Kanak Dahake Jr | Developer & Designer

Last year I wrote about building an AI-powered smart home using Home Assistant, n8n, and Google Gemini. That setup -- scheduled workflows stitching together APIs, an LLM writing daily digests, and camera snapshots getting AI-captioned for security alerts -- proved the concept: a home with ambient intelligence is absolutely worth building.

But living with it daily surfaced limits. Every new idea meant another n8n workflow. Adding a tool meant wiring a new webhook. There was no memory, no learning, no conversation. The "brain" was stateless -- it forgot everything the moment a workflow finished.

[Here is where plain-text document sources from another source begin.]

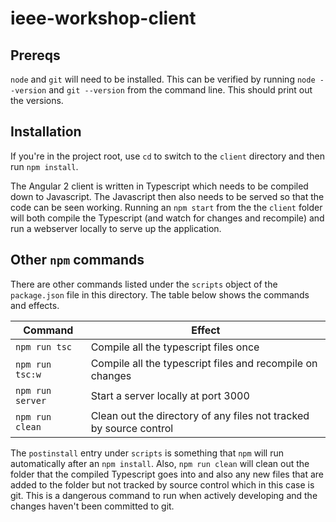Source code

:# ieee-workshop-client

## Prereqs

`node` and `git` will need to be installed. This can be verified by running `node --version` and `git --version` from the command line. This should print out the versions.

## Installation

If you're in the project root, use `cd` to switch to the `client` directory and then run `npm install`.

The Angular 2 client is written in Typescript which needs to be compiled down to Javascript. The Javascript then also needs to be served so that the code can be seen working. Running an `npm start` from the the `client` folder will both compile the Typescript (and watch for changes and recompile) and run a webserver locally to serve up the application.

## Other `npm` commands

There are other commands listed under the `scripts` object of the `package.json` file in this directory. The table below shows the commands and effects.

| Command          | Effect                                                             |
|------------------|--------------------------------------------------------------------|
| `npm run tsc`    | Compile all the typescript files once                              |
| `npm run tsc:w`  | Compile all the typescript files and recompile on changes          |
| `npm run server` | Start a server locally at port 3000                                |
| `npm run clean`  | Clean out the directory of any files not tracked by source control |

The `postinstall` entry under `scripts` is something that `npm` will run automatically after an `npm install`. Also, `npm run clean` will clean out the folder that the compiled Typescript goes into and also any new files that are added to the folder but not tracked by source control which in this case is git. This is a dangerous command to run when actively developing and the changes haven't been committed to git.
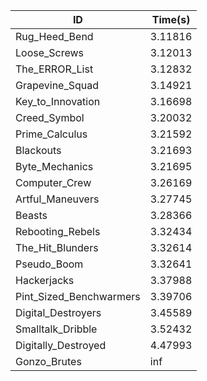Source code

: |ID|Time(s)|
|-|-|
|Rug_Heed_Bend|3.11816|
|Loose_Screws|3.12013|
|The_ERROR_List|3.12832|
|Grapevine_Squad|3.14921|
|Key_to_Innovation|3.16698|
|Creed_Symbol|3.20032|
|Prime_Calculus|3.21592|
|Blackouts|3.21693|
|Byte_Mechanics|3.21695|
|Computer_Crew|3.26169|
|Artful_Maneuvers|3.27745|
|Beasts|3.28366|
|Rebooting_Rebels|3.32434|
|The_Hit_Blunders|3.32614|
|Pseudo_Boom|3.32641|
|Hackerjacks|3.37988|
|Pint_Sized_Benchwarmers|3.39706|
|Digital_Destroyers|3.45589|
|Smalltalk_Dribble|3.52432|
|Digitally_Destroyed|4.47993|
|Gonzo_Brutes|inf|

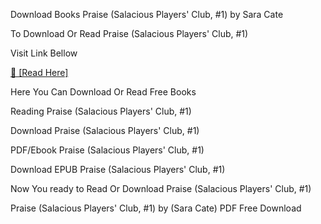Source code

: Download Books Praise (Salacious Players' Club, #1) by Sara Cate

To Download Or Read Praise (Salacious Players' Club, #1)

Visit Link Bellow

[📖 [Read Here]](https://eibooknade.web.app/agotussock/63074721-praise)

Here You Can Download Or Read Free Books

Reading Praise (Salacious Players' Club, #1)

Download Praise (Salacious Players' Club, #1)

PDF/Ebook Praise (Salacious Players' Club, #1)

Download EPUB Praise (Salacious Players' Club, #1)

Now You ready to Read Or Download Praise (Salacious Players' Club, #1)

Praise (Salacious Players' Club, #1) by (Sara Cate) PDF Free Download
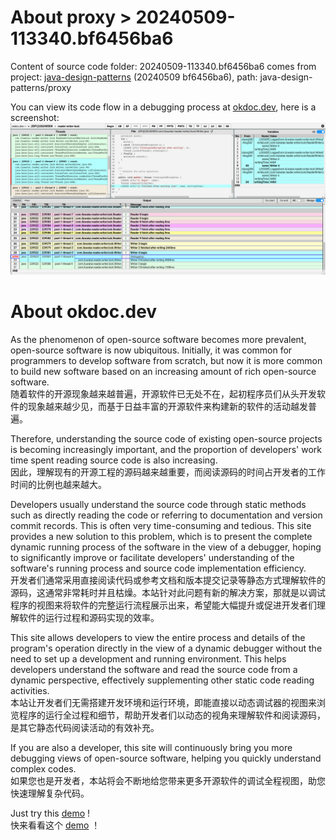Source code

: # About proxy > 20240509-113340.bf6456ba6
Content of source code folder: 20240509-113340.bf6456ba6 comes from project: [java-design-patterns](https://github.com/iluwatar/java-design-patterns) (20240509 bf6456ba6), path: java-design-patterns/proxy

You can view its code flow in a debugging process at [okdoc.dev](https://okdoc.dev/p/JDP@20240509:proxy/index.html), here is a screenshot:
![okdoc.dev:JDP@20240509:proxy](screenshot.okdoc.dev.jpg)

# About okdoc.dev
As the phenomenon of open-source software becomes more prevalent, open-source software is now ubiquitous. Initially, it was common for programmers to develop software from scratch, but now it is more common to build new software based on an increasing amount of rich open-source software.<br>
随着软件的开源现象越来越普遍，开源软件已无处不在，起初程序员们从头开发软件的现象越来越少见，而基于日益丰富的开源软件来构建新的软件的活动越发普遍。

Therefore, understanding the source code of existing open-source projects is becoming increasingly important, and the proportion of developers' work time spent reading source code is also increasing.<br>
因此，理解现有的开源工程的源码越来越重要，而阅读源码的时间占开发者的工作时间的比例也越来越大。

Developers usually understand the source code through static methods such as directly reading the code or referring to documentation and version commit records. This is often very time-consuming and tedious. This site provides a new solution to this problem, which is to present the complete dynamic running process of the software in the view of a debugger, hoping to significantly improve or facilitate developers' understanding of the software's running process and source code implementation efficiency.<br>
开发者们通常采用直接阅读代码或参考文档和版本提交记录等静态方式理解软件的源码，这通常非常耗时并且枯燥。本站针对此问题有新的解决方案，那就是以调试程序的视图来将软件的完整运行流程展示出来，希望能大幅提升或促进开发者们理解软件的运行过程和源码实现的效率。

This site allows developers to view the entire process and details of the program's operation directly in the view of a dynamic debugger without the need to set up a development and running environment. This helps developers understand the software and read the source code from a dynamic perspective, effectively supplementing other static code reading activities.<br>
本站让开发者们无需搭建开发环境和运行环境，即能直接以动态调试器的视图来浏览程序的运行全过程和细节，帮助开发者们以动态的视角来理解软件和阅读源码，是其它静态代码阅读活动的有效补充。

If you are also a developer, this site will continuously bring you more debugging views of open-source software, helping you quickly understand complex codes.<br>
如果您也是开发者，本站将会不断地给您带来更多开源软件的调试全程视图，助您快速理解复杂代码。

Just try this [demo](https://okdoc.dev/p/javaTestDemo@20240523:main/index.html) !<br>
快来看看这个 [demo](https://okdoc.dev/p/javaTestDemo@20240523:main/index.html) ！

So I rebuilt the entire stack from the ground up. HomeBotAI is a LangChain/LangGraph ReAct agent with 59 integrated tools, a three-layer memory system, learnable skills, proactive automations, a full Next.js dashboard, a voice assistant, and a standalone Deep Agent -- all running on my Mac Mini home server.

What Changed from v1 to v2

The original system used n8n as the orchestration layer -- each capability was a separate visual workflow triggered by a cron job or webhook. It worked, but scaling it meant copy-pasting nodes and manually wiring every new integration.

HomeBotAI replaces all of that with a single LangChain ReAct agent backed by Google Gemini. Instead of pre-built workflows, the agent reasons about what tools to call, chains them together dynamically, and remembers context across conversations. The n8n workflows for daily digests, security alerts, and adaptive automations are now built-in agent skills that run on schedule or react to Home Assistant state changes -- no external orchestrator needed.

The Dashboard

HomeBotAI Dashboard

The dashboard is a Next.js 15 app with a dark theme, built with Tailwind CSS and Framer Motion. Every widget on the homepage is driven by a JSON config stored in SQLite. The floating AI assistant (bottom-right) lets you rearrange the entire layout through natural language -- "move the energy card to the top" or "add a camera preview widget" -- and changes persist across restarts.

Pages span the full home server stack: Chat, Devices, Cameras, Activity, Energy, Network, Media, Health, Analytics, Reports, Skills, Scenes, Memory, Tools, Home Map, Settings, Server, and Transcoder.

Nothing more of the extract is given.